You know, the ones who earned the AL West title with small-ball offense - hitting singles, drawing walks and running the bases with abandon. That team disappeared against Boston in the AL division series, losing 9-1 Sunday to close out a three-game sweep.
The first-round defeat was identical to 2004, when the Red Sox ushered the Angels out in three consecutive games on their way to winning the World Series.
Even coming back to California didn't help. The Angels' 54 home victories were the most in baseball this season, and they hit .305 in their home park during the regular season.
But they could not have gone more quietly against Boston, scoring just four runs in 27 innings. They were 2-for-22 with runners in scoring position.
Vladimir Guerrero failed to live up to his slugging reputation. He was 0-for-3 with a walk Sunday, and finished 2-for-10 in the series with no runs and no RBIs.
Of course, Boston's pitching had a lot to with the Angels' feeble offense.
Josh Beckett tossed a four-hit shutout in the opener. The Red Sox bullpen combined to hold the Angels hitless in Game 2 after they saw rookie starter Daisuke Matsuzaka for the first time ever.
Then Curt Schilling dissected the Angels with the kind of stuff he had been going over in his head for the last 12 days. Pitching in the postseason for the first time since 2004, the 40-year-old right-hander retired 10 of 11 batters during one stretch.
The third and seventh innings typified things for Los Angeles, which stranded eight runners.
The Angels loaded the bases with two outs in the third, but defensive replacement Reggie Willits popped up to the catcher in foul territory, ending the threat.
In the seventh, with the Rally Monkey hopping on the big screen, Maicer Izturis doubled to lead off and took third on Howie Kendrick's groundout. Designated hitter Juan Rivera followed and popped up to first base, slamming his bat in the dirt.
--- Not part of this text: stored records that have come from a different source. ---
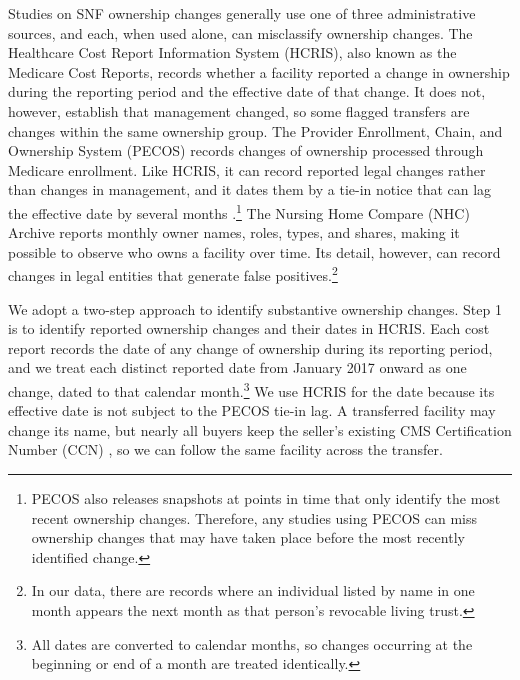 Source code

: \documentclass[12pt]{article}
\begin{document}
Studies on SNF ownership changes generally use one of three administrative sources, and each, when used alone, can misclassify ownership changes. The Healthcare Cost Report Information System (HCRIS), also known as the Medicare Cost Reports, records whether a facility reported a change in ownership during the reporting period and the effective date of that change. It does not, however, establish that management changed, so some flagged transfers are changes within the same ownership group. The Provider Enrollment, Chain, and Ownership System (PECOS) records changes of ownership processed through Medicare enrollment. Like HCRIS, it can record reported legal changes rather than changes in management, and it dates them by a tie-in notice that can lag the effective date by several months \citep{CMS2022SNFCHOWGuidance}.\footnote{PECOS also releases snapshots at points in time that only identify the most recent ownership changes. Therefore, any studies using PECOS \citep[e.g.,][]{prusynski_et_al_2025, StevensonEtAl2023, OliveiraBlanco2024} can miss ownership changes that may have taken place before the most recently identified change.} The Nursing Home Compare (NHC) Archive reports monthly owner names, roles, types, and shares, making it possible to observe who owns a facility over time. Its detail, however, can record changes in legal entities that generate false positives.\footnote{In our data, there are records where an individual listed by name in one month appears the next month as that person's revocable living trust.}

We adopt a two-step approach to identify substantive ownership changes. Step 1 is to identify reported ownership changes and their dates in HCRIS. Each cost report records the date of any change of ownership during its reporting period, and we treat each distinct reported date from January 2017 onward as one change, dated to that calendar month.\footnote{All dates are converted to calendar months, so changes occurring at the beginning or end of a month are treated identically.} We use HCRIS for the date because its effective date is not subject to the PECOS tie-in lag. A transferred facility may change its name, but nearly all buyers keep the seller's existing CMS Certification Number (CCN) \citep{CMS2024AppendixPP, eCFR42CFR489.18}, so we can follow the same facility across the transfer.
\end{document}
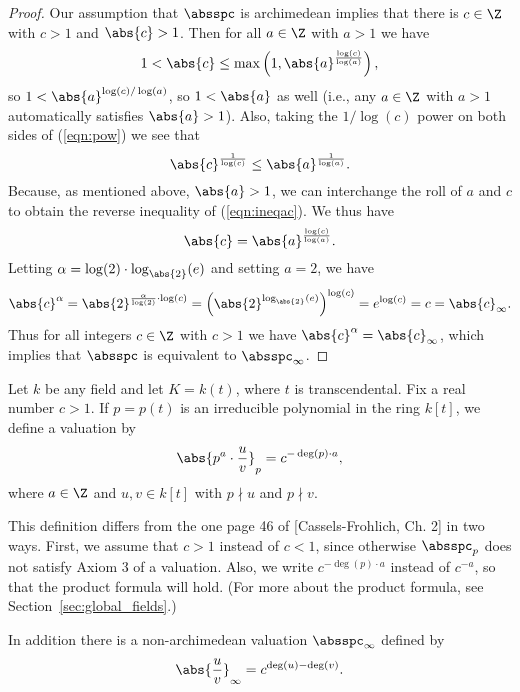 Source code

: \documentclass[11pt]{book}
\begin{document}
\begin{ch}
\begin{proof}
Our assumption that $\absspc$ is archimedean implies
that there is $c\in\Z$ with $c>1$ and $\abs{c}>1$.
Then for all $a\in\Z$ with $a>1$ we have
\begin{equation}\label{eqn:pow}
  1 < \abs{c} \leq
  \max\left(1,\abs{a}^{\frac{\log(c)}{\log(a)}}\right),
\end{equation}
so $1<\abs{a}^{\log(c)/\log(a)}$, so
$1<\abs{a}$ as well (i.e., any $a\in\Z$ with
$a>1$ automatically satisfies $\abs{a}>1$).  Also, taking the
$1/\log(c)$ power on both sides of (\ref{eqn:pow})
we see that
\begin{equation}\label{eqn:ineqac}
  \abs{c}^{\frac{1}{\log(c)}}
    \leq   \abs{a}^{\frac{1}{\log(a)}}.
\end{equation}
Because, as mentioned above, $\abs{a}>1$, we can interchange the roll
of $a$ and $c$ to obtain the reverse inequality of (\ref{eqn:ineqac}).
We thus have
$$
  \abs{c}
    =   \abs{a}^{\frac{\log(c)}{\log(a)}}.
$$ Letting $\alpha=\log(2)\cdot \log_{\abs{2}}(e)$ and setting $a=2$,
we have
$$
  \abs{c}^{\alpha} = \abs{2}^{\frac{\alpha}{\log(2)}\cdot \log(c)}
      = \left(\abs{2}^{\log_{\abs{2}}(e)}\right)^{\log(c)} =
   e^{\log(c)} = c = \abs{c}_\infty.
$$
Thus for all integers $c\in\Z$ with $c>1$ we have
$\abs{c}^{\alpha} = \abs{c}_{\infty}$, which implies
that $\absspc$ is equivalent to $\absspc_\infty$.
\end{proof}

Let $k$ be any field and let $K=k(t)$, where $t$
is transcendental.  Fix a real number $c>1$.
If $p=p(t)$ is an irreducible
polynomial in the ring $k[t]$, we define a valuation
by
\begin{equation}\label{eqn:ffabsp}
  \abs{p^a \cdot \frac{u}{v}}_p = c^{-\deg(p)\cdot a},
\end{equation}
where $a\in\Z$ and $u,v\in k[t]$ with
$p\nmid u$ and $p\nmid v$.
\begin{remark}
This definition differs from the one page 46 of [Cassels-Frohlich,
Ch. 2] in two ways.   First, we assume that $c>1$ instead
of $c<1$, since otherwise $\absspc_p$ does not satisfy
Axiom 3 of a valuation.  Also, we write $c^{-\deg(p)\cdot a}$
instead of $c^{-a}$, so that the product formula will
hold.  (For more about the product formula, see
Section~\ref{sec:global_fields}.)
\end{remark}
In addition there is a non-archimedean valuation
$\absspc_\infty$ defined by
\begin{equation}\label{eqn:ffabsoo}
  \abs{\frac{u}{v}}_\infty = c^{\deg(u)-\deg(v)}.
\end{equation}



\end{ch}
\end{document}
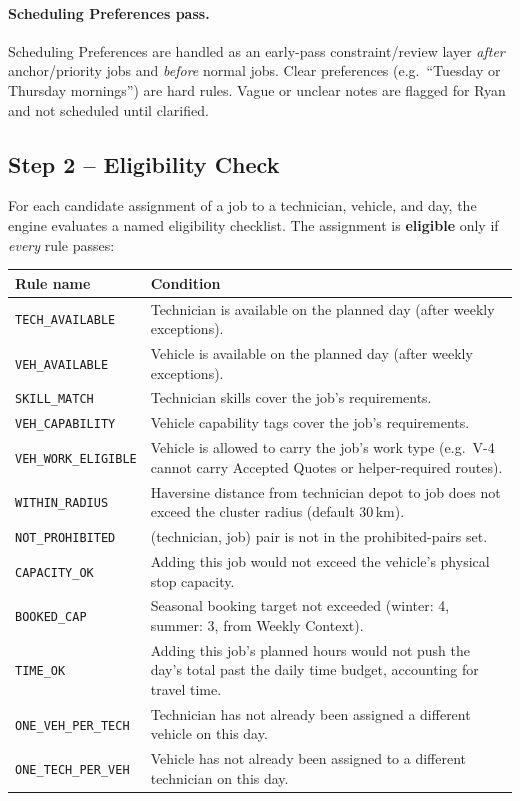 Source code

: \documentclass[12pt]{article}
\begin{document}
\paragraph{Scheduling Preferences pass.}
Scheduling Preferences are handled as an early-pass constraint/review layer \emph{after} anchor/priority jobs and \emph{before} normal jobs.
Clear preferences (e.g.\ ``Tuesday or Thursday mornings'') are hard rules.
Vague or unclear notes are flagged for Ryan and not scheduled until clarified.

\subsection*{Step 2 -- Eligibility Check}

For each candidate assignment of a job to a technician, vehicle, and day, the engine evaluates a named eligibility checklist.
The assignment is \textbf{eligible} only if \emph{every} rule passes:

\medskip
{\small
\begin{longtable}{lp{9.5cm}}
\toprule
\textbf{Rule name} & \textbf{Condition} \\
\midrule
\texttt{TECH\_AVAILABLE}     & Technician is available on the planned day (after weekly exceptions). \\
\texttt{VEH\_AVAILABLE}      & Vehicle is available on the planned day (after weekly exceptions). \\
\texttt{SKILL\_MATCH}        & Technician skills cover the job's requirements. \\
\texttt{VEH\_CAPABILITY}     & Vehicle capability tags cover the job's requirements. \\
\texttt{VEH\_WORK\_ELIGIBLE} & Vehicle is allowed to carry the job's work type (e.g.\ V-4 cannot carry Accepted Quotes or helper-required routes). \\
\texttt{WITHIN\_RADIUS}      & Haversine distance from technician depot to job does not exceed the cluster radius (default 30\,km). \\
\texttt{NOT\_PROHIBITED}     & (technician, job) pair is not in the prohibited-pairs set. \\
\texttt{CAPACITY\_OK}        & Adding this job would not exceed the vehicle's physical stop capacity. \\
\texttt{BOOKED\_CAP}         & Seasonal booking target not exceeded (winter: 4, summer: 3, from Weekly Context). \\
\texttt{TIME\_OK}            & Adding this job's planned hours would not push the day's total past the daily time budget, accounting for travel time. \\
\texttt{ONE\_VEH\_PER\_TECH} & Technician has not already been assigned a different vehicle on this day. \\
\texttt{ONE\_TECH\_PER\_VEH} & Vehicle has not already been assigned to a different technician on this day. \\
\bottomrule
\end{longtable}
}
\end{document}
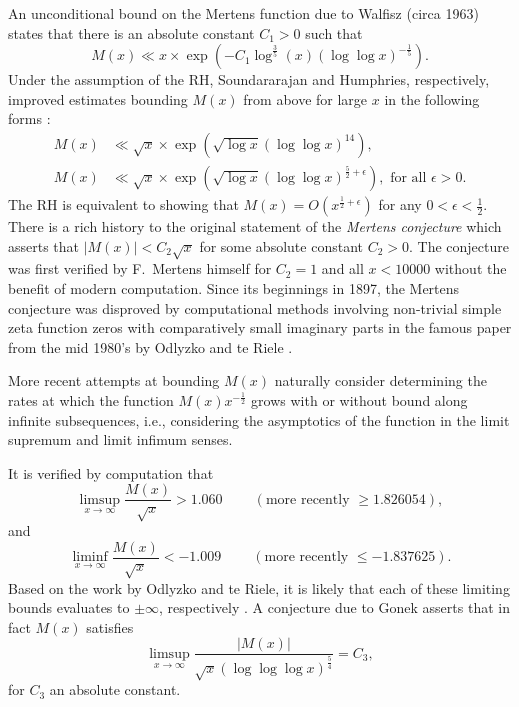 \documentclass[11pt,reqno,a4letter]{article}
\numberwithin{figure}{section}
\numberwithin{table}{section}
\newcommand{\cf}{\textit{cf.\ }}
\newcommand{\seqnum}[1]{\href{http://oeis.org/#1}{\color{ProcessBlue}{\underline{#1}}}}
\theoremstyle{plain}
\numberwithin{theorem}{section}
\theoremstyle{definition}
\begin{document}
An unconditional bound on the Mertens function due to Walfisz (circa 1963) 
states that there is an absolute constant $C_1 > 0$ such that 
$$M(x) \ll x \times \exp\left(-C_1 \log^{\frac{3}{5}}(x) 
  (\log\log x)^{-\frac{1}{5}}\right).$$ 
Under the assumption of the RH, Soundararajan and Humphries, respectively, 
improved estimates bounding $M(x)$ from above for large $x$ in the 
following forms 
\cite{SOUND-MERTENS-ANNALS,HUMPHRIES-JNT-2013}: 
\begin{align*} 
M(x) & \ll \sqrt{x} \times \exp\left(\sqrt{\log x} (\log\log x)^{14}\right), \\ 
M(x) & \ll \sqrt{x} \times \exp\left( 
     \sqrt{\log x} (\log\log x)^{\frac{5}{2}+\epsilon}\right), 
     \text{ for all } \epsilon > 0. 
\end{align*} 
The RH is equivalent to showing that 
$M(x) = O\left(x^{\frac{1}{2}+\epsilon}\right)$ for any 
$0 < \epsilon < \frac{1}{2}$. 
There is a rich history to the original statement of the \emph{Mertens conjecture} which 
asserts that $|M(x)| < C_2 \sqrt{x}$ for some absolute constant $C_2 > 0$. 
The conjecture was first verified by F.~Mertens himself for $C_2 = 1$ and all $x < 10000$ 
without the benefit of modern computation. 
Since its beginnings in 1897, the Mertens conjecture was disproved by computational methods involving 
non-trivial simple zeta function zeros with comparatively small imaginary parts in the 
famous paper from the mid 1980's by 
Odlyzko and te Riele \cite{ODLYZ-TRIELE}. 

More recent attempts 
at bounding $M(x)$ naturally consider determining the rates at which the function 
$M(x) x^{-\frac{1}{2}}$ grows with or without bound along infinite 
subsequences, i.e., considering the asymptotics of the function 
in the limit supremum and limit infimum senses. 

It is verified by computation 
that \cite[\cf \S 4.1]{PRIMEREC} 
\cite[\cf \seqnum{A051400}; \seqnum{A051401}]{OEIS} 
\[
\limsup_{x\rightarrow\infty} \frac{M(x)}{\sqrt{x}} > 1.060\ \qquad (\text{more recently } \geq 1.826054), 
\] 
and 
\[ 
\liminf_{x\rightarrow\infty} \frac{M(x)}{\sqrt{x}} < -1.009\ \qquad (\text{more recently } \leq -1.837625). 
\] 
Based on the work by Odlyzko and te Riele, it is likely that 
each of these limiting bounds evaluates to $\pm \infty$, respectively 
\cite{ODLYZ-TRIELE,MREVISITED,ORDER-MERTENSFN,HURST-2017}. 
A conjecture due to Gonek asserts that in fact 
$M(x)$ satisfies \cite{NG-MERTENS}
$$\limsup_{x \rightarrow \infty} \frac{|M(x)|}{\sqrt{x} (\log\log\log x)^{\frac{5}{4}}} = C_3,$$ 
for $C_3$ an absolute constant. 
\end{document}
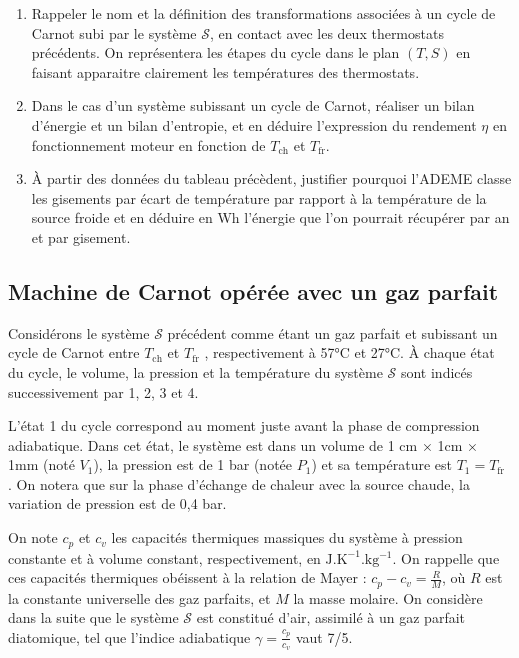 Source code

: \documentclass[
  10pt,
  french,
  a4paper,
  DIV=18]{scrartcl}
\begin{document}
\begin{enumerate}
\def\labelenumi{\arabic{enumi}.}
\setcounter{enumi}{1}
\item
  Rappeler le nom et la définition des transformations associées à un
  cycle de Carnot subi par le système \(\mathcal{S}\), en contact avec
  les deux thermostats précédents. On représentera les étapes du cycle
  dans le plan \((T,S)\) en faisant apparaitre clairement les
  températures des thermostats.
\item
  Dans le cas d'un système subissant un cycle de Carnot, réaliser un
  bilan d'énergie et un bilan d'entropie, et en déduire l'expression du
  rendement \(\eta\) en fonctionnement moteur en fonction de
  \(T_\mathrm{ch}\) et \(T_\mathrm{fr}\).
\item
  À partir des données du tableau précèdent, justifier pourquoi l'ADEME
  classe les gisements par écart de température par rapport à la
  température de la source froide et en déduire en Wh l'énergie que l'on
  pourrait récupérer par an et par gisement.
\end{enumerate}

\subsection*{Machine de Carnot opérée avec un gaz
parfait}\label{machine-de-carnot-opuxe9ruxe9e-avec-un-gaz-parfait}

Considérons le système \(\mathcal{S}\) précédent comme étant un gaz
parfait et subissant un cycle de Carnot entre \(T_\mathrm{ch}\) et
\(T_\mathrm{fr}\) , respectivement à 57°C et 27°C. À chaque état du
cycle, le volume, la pression et la température du système
\(\mathcal{S}\) sont indicés successivement par 1, 2, 3 et 4.

L'état 1 du cycle correspond au moment juste avant la phase de
compression adiabatique. Dans cet état, le système est dans un volume de
1 cm × 1cm × 1mm (noté \(V_1\)), la pression est de 1 bar (notée
\(P_1\)) et sa température est \(T_1 = T_\mathrm{fr}\) . On notera que
sur la phase d'échange de chaleur avec la source chaude, la variation de
pression est de 0,4 bar.

On note \(c_p\) et \(c_v\) les capacités thermiques massiques du système
à pression constante et à volume constant, respectivement, en
\(\mathrm{J.K^{-1}.kg^{-1}}\). On rappelle que ces capacités thermiques
obéissent à la relation de Mayer : \(c_p - c_v = \frac{R}{M}\), où \(R\)
est la constante universelle des gaz parfaits, et \(M\) la masse
molaire. On considère dans la suite que le système \(\mathcal{S}\) est
constitué d'air, assimilé à un gaz parfait diatomique, tel que l'indice
adiabatique \(\gamma = \frac{c_p}{c_v}\) vaut 7/5.
\end{document}

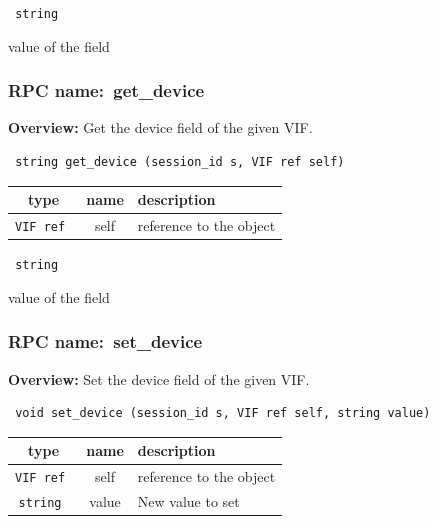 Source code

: \vspace{0.3cm}

{\tt 
string
}


value of the field
\vspace{0.3cm}
\vspace{0.3cm}
\vspace{0.3cm}
\subsubsection{RPC name:~get\_device}

{\bf Overview:} 
Get the device field of the given VIF.

\begin{verbatim} string get_device (session_id s, VIF ref self)\end{verbatim}



 
\vspace{0.3cm}
\begin{tabular}{|c|c|p{7cm}|}
 \hline
{\bf type} & {\bf name} & {\bf description} \\ \hline
{\tt VIF ref } & self & reference to the object \\ \hline 

\end{tabular}

\vspace{0.3cm}

{\tt 
string
}


value of the field
\vspace{0.3cm}
\vspace{0.3cm}
\vspace{0.3cm}
\subsubsection{RPC name:~set\_device}

{\bf Overview:} 
Set the device field of the given VIF.

\begin{verbatim} void set_device (session_id s, VIF ref self, string value)\end{verbatim}



 
\vspace{0.3cm}
\begin{tabular}{|c|c|p{7cm}|}
 \hline
{\bf type} & {\bf name} & {\bf description} \\ \hline
{\tt VIF ref } & self & reference to the object \\ \hline 

{\tt string } & value & New value to set \\ \hline 

\end{tabular}

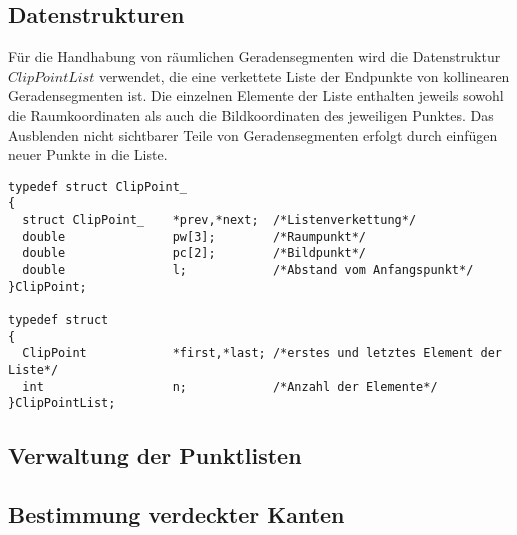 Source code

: 
\subsection{Datenstrukturen}

Für die Handhabung von räumlichen Geradensegmenten wird die Datenstruktur
$ClipPointList$ verwendet, die eine verkettete Liste der Endpunkte von
kollinearen Geradensegmenten ist. Die einzelnen Elemente der Liste enthalten
jeweils sowohl die Raumkoordinaten als auch die Bildkoordinaten des jeweiligen
Punktes. Das Ausblenden nicht sichtbarer Teile von Geradensegmenten erfolgt
durch einfügen neuer Punkte in die Liste.
\begprogr\begin{verbatim}
typedef struct ClipPoint_
{
  struct ClipPoint_    *prev,*next;  /*Listenverkettung*/
  double               pw[3];        /*Raumpunkt*/
  double               pc[2];        /*Bildpunkt*/
  double               l;            /*Abstand vom Anfangspunkt*/
}ClipPoint;

typedef struct
{
  ClipPoint            *first,*last; /*erstes und letztes Element der Liste*/
  int                  n;            /*Anzahl der Elemente*/
}ClipPointList;
\end{verbatim}\endprogr


\subsection{Verwaltung der Punktlisten}



\subsection{Bestimmung verdeckter Kanten}

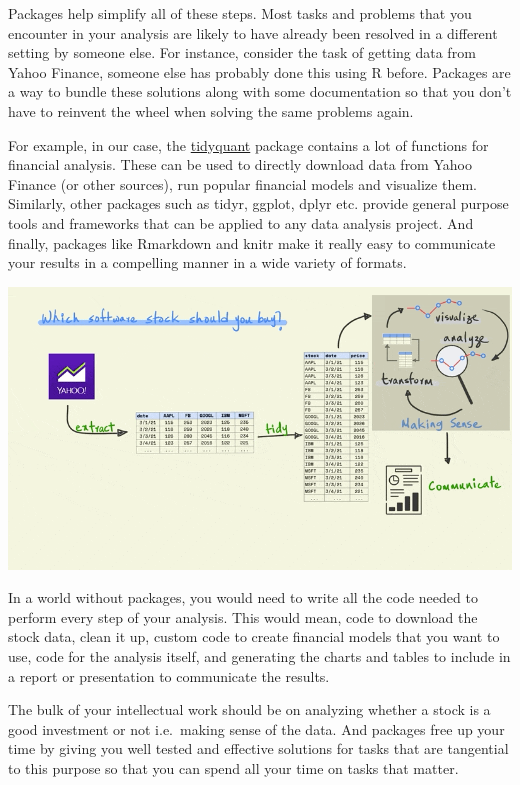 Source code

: \documentclass[
]{book}
\begin{document}
Packages help simplify all of these steps. Most tasks and problems that you encounter in your analysis are likely to have already been resolved in a different setting by someone else. For instance, consider the task of getting data from Yahoo Finance, someone else has probably done this using R before. Packages are a way to bundle these solutions along with some documentation so that you don't have to reinvent the wheel when solving the same problems again.

For example, in our case, the \href{https://business-science.github.io/tidyquant/}{tidyquant} package contains a lot of functions for financial analysis. These can be used to directly download data from Yahoo Finance (or other sources), run popular financial models and visualize them. Similarly, other packages such as tidyr, ggplot, dplyr etc. provide general purpose tools and frameworks that can be applied to any data analysis project. And finally, packages like Rmarkdown and knitr make it really easy to communicate your results in a compelling manner in a wide variety of formats.

\includegraphics{assets/packages/gifs/package_use.gif}

In a world without packages, you would need to write all the code needed to perform every step of your analysis. This would mean, code to download the stock data, clean it up, custom code to create financial models that you want to use, code for the analysis itself, and generating the charts and tables to include in a report or presentation to communicate the results.

The bulk of your intellectual work should be on analyzing whether a stock is a good investment or not i.e.~making sense of the data. And packages free up your time by giving you well tested and effective solutions for tasks that are tangential to this purpose so that you can spend all your time on tasks that matter.
\end{document}
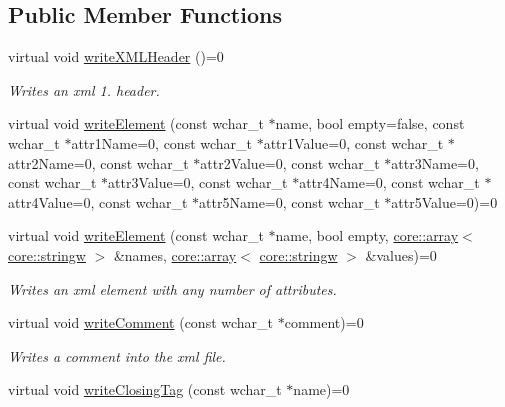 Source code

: \subsection*{Public Member Functions}
\begin{DoxyCompactItemize}
\item 
virtual void \hyperlink{classirr_1_1io_1_1IXMLWriter_a66fd00f6528fc967e53ea2a83f4fbf09}{write\+X\+M\+L\+Header} ()=0
\begin{DoxyCompactList}\small\item\em Writes an xml 1. header. \end{DoxyCompactList}\item 
virtual void \hyperlink{classirr_1_1io_1_1IXMLWriter_a09ffde58db20f23b7eba1bf08e1daf42}{write\+Element} (const wchar\+\_\+t $\ast$name, bool empty=false, const wchar\+\_\+t $\ast$attr1\+Name=0, const wchar\+\_\+t $\ast$attr1\+Value=0, const wchar\+\_\+t $\ast$attr2\+Name=0, const wchar\+\_\+t $\ast$attr2\+Value=0, const wchar\+\_\+t $\ast$attr3\+Name=0, const wchar\+\_\+t $\ast$attr3\+Value=0, const wchar\+\_\+t $\ast$attr4\+Name=0, const wchar\+\_\+t $\ast$attr4\+Value=0, const wchar\+\_\+t $\ast$attr5\+Name=0, const wchar\+\_\+t $\ast$attr5\+Value=0)=0
\item 
virtual void \hyperlink{classirr_1_1io_1_1IXMLWriter_a78bbf9835512bb404c34339c1a34ea31}{write\+Element} (const wchar\+\_\+t $\ast$name, bool empty, \hyperlink{classirr_1_1core_1_1array}{core\+::array}$<$ \hyperlink{namespaceirr_1_1core_aef83fafbb1b36fcce44c07c9be23a7f2}{core\+::stringw} $>$ \&names, \hyperlink{classirr_1_1core_1_1array}{core\+::array}$<$ \hyperlink{namespaceirr_1_1core_aef83fafbb1b36fcce44c07c9be23a7f2}{core\+::stringw} $>$ \&values)=0\hypertarget{classirr_1_1io_1_1IXMLWriter_a78bbf9835512bb404c34339c1a34ea31}{}\label{classirr_1_1io_1_1IXMLWriter_a78bbf9835512bb404c34339c1a34ea31}

\begin{DoxyCompactList}\small\item\em Writes an xml element with any number of attributes. \end{DoxyCompactList}\item 
virtual void \hyperlink{classirr_1_1io_1_1IXMLWriter_af6de322540d69764bd33a384763babd1}{write\+Comment} (const wchar\+\_\+t $\ast$comment)=0\hypertarget{classirr_1_1io_1_1IXMLWriter_af6de322540d69764bd33a384763babd1}{}\label{classirr_1_1io_1_1IXMLWriter_af6de322540d69764bd33a384763babd1}

\begin{DoxyCompactList}\small\item\em Writes a comment into the xml file. \end{DoxyCompactList}\item 
virtual void \hyperlink{classirr_1_1io_1_1IXMLWriter_a904c931fe03455eee04fcf41ef519715}{write\+Closing\+Tag} (const wchar\+\_\+t $\ast$name)=0\hypertarget{classirr_1_1io_1_1IXMLWriter_a904c931fe03455eee04fcf41ef519715}{}\label{classirr_1_1io_1_1IXMLWriter_a904c931fe03455eee04fcf41ef519715}


\end{DoxyCompactItemize}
Then Schilling struck out Mike Napoli, ending the inning and silencing the plastic noisemakers that sounded a hopeful beat.
The Red Sox impersonated the Angels in the bottom of the seventh, charging around the bases and ringing up seven runs as many of the 45,262 fans streamed toward the exits.
Things started promisingly enough for the Angels.
Jered Weaver made his playoff debut by retiring the side, including striking out David Ortiz. After allowing runners on second and third in the second, the 25-year-old right-hander retired three straight - two on strikeouts.
Weaver retired the side in the third, notching his fifth strikeout. But he made two huge mistakes in the fourth, allowing back-to-back home runs to Ortiz and Manny Ramirez that deflated the anemic Angels.